Could a Toy Harm Your Child?

Danger categories to be aware of this shopping season.

Nov. 25, 2009— -- This week kicks off the first holiday shopping season since a law went into effect that is supposed to make children's toys safer. But the U.S. Public Interest Research Group says there is still trouble in toy land.

"There is no magic wand fixing the CSPC (Consumer Product Safety Commission) and making products safer won't happen overnight," U.S. PIRG public health advocate Liz Hitchcock said.

Choking Hazards

Choking hazards are the number one cause of toy-related deaths. For example, U.S. PIRG says the ball on top of the creative wood stacking rings made by Zaidy Products is too small for children under the age of three.

If a toy or part can fit through a toilet paper tube it's too small for kids under three. That's why balloons can be deadly. When they are inflated they don't fit, but if they pop they become one of the leading choking hazards.

Loud Toys

Loud toys are also on the U.S. PIRG's list because they can cause hearing loss. PIRG says its tests show a Vtech Bright Lights Phone and the Playskool Kota and Pals Triceratops exceeds the decibel levels set by a standards group.

Hasbro, the maker of the triceratops, says its own testing shows the toy meets the standards.

If a toy seems loud to you, it is even louder to your child. To test it, put it as close to your ear as your child would to double check. If you think it is too loud, you can be the Grinch and take the batteries out.

Click here to read Hasbro's statement.

Toxins in Toys

Toxins in toys are also dangerous. At Claire's Boutiques, U.S. PIRG found a cell phone charm that is 71 percent lead, even though the current standard is a fraction of 1 percent, and a purse that contains 54 times more phthalates than the new law allows.

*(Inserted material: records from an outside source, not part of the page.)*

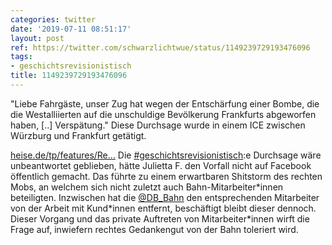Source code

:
 ```yaml
---
categories: twitter
date: '2019-07-11 08:51:17'
layout: post
ref: https://twitter.com/schwarzlichtwue/status/1149239729193476096
tags:
- geschichtsrevisionistisch
title: 1149239729193476096
---
```

"Liebe Fahrgäste, unser Zug hat wegen der Entschärfung einer Bombe, die die Westalliierten auf die unschuldige Bevölkerung Frankfurts abgeworfen haben, [..] Verspätung." Diese Durchsage wurde in einem ICE zwischen Würzburg und Frankfurt getätigt.

[heise.de/tp/features/Re…](https://www.heise.de/tp/features/Rechter-Shitstorm-nach-Nazi-Durchsage-im-ICE-4467647.html)
Die [#geschichtsrevisionistisch](/t/geschichtsrevisionistisch):e Durchsage wäre unbeantwortet geblieben, hätte Julietta F. den Vorfall nicht auf Facebook öffentlich gemacht. Das führte zu einem erwartbaren  Shitstorm des rechten Mobs, an welchem sich nicht zuletzt auch Bahn-Mitarbeiter\*innen beteiligten.
Inzwischen hat die [@DB_Bahn](https://twitter.com/DB_Bahn) den entsprechenden Mitarbeiter von der Arbeit mit Kund\*innen entfernt, beschäftigt bleibt dieser dennoch. Dieser Vorgang und das private Auftreten von Mitarbeiter\*innen wirft die Frage auf, inwiefern rechtes Gedankengut von der Bahn toleriert wird.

Claire's says the charm is no longer sold and the purse is not a toy.

Claire's said its products are tested by an independent lab approved by the Consumer Product Safety Commission.

To avoid toxins, do not let toddlers have costume jewelry, which is statistically the category with the most lead, far more than toys.

Click here to read Claire's Boutiques' statement.

"Good Morning America" was not able to reach the makers of all 16 toys U.S. PIRG used as examples, but the Toy Industry Association points out 3 billion toys are sold each year in the United States and says they must conform to "tough federal safety standards ... and rigorous testing and inspection procedures."

Click here to read a statement from the Toy Industry Association.

Helpful Web Sites

You can search for recalled products or report a problem at the Consumer Product Safety Commission Web site.

You can use the U.S. Public Interest Research Group smart phone site to check toys or report problems while you shop.

The Ecology Center has a database of ingredients in 5,000 products.

The Center for Environmental Health sues companies to force them to comply with California's strict lead laws.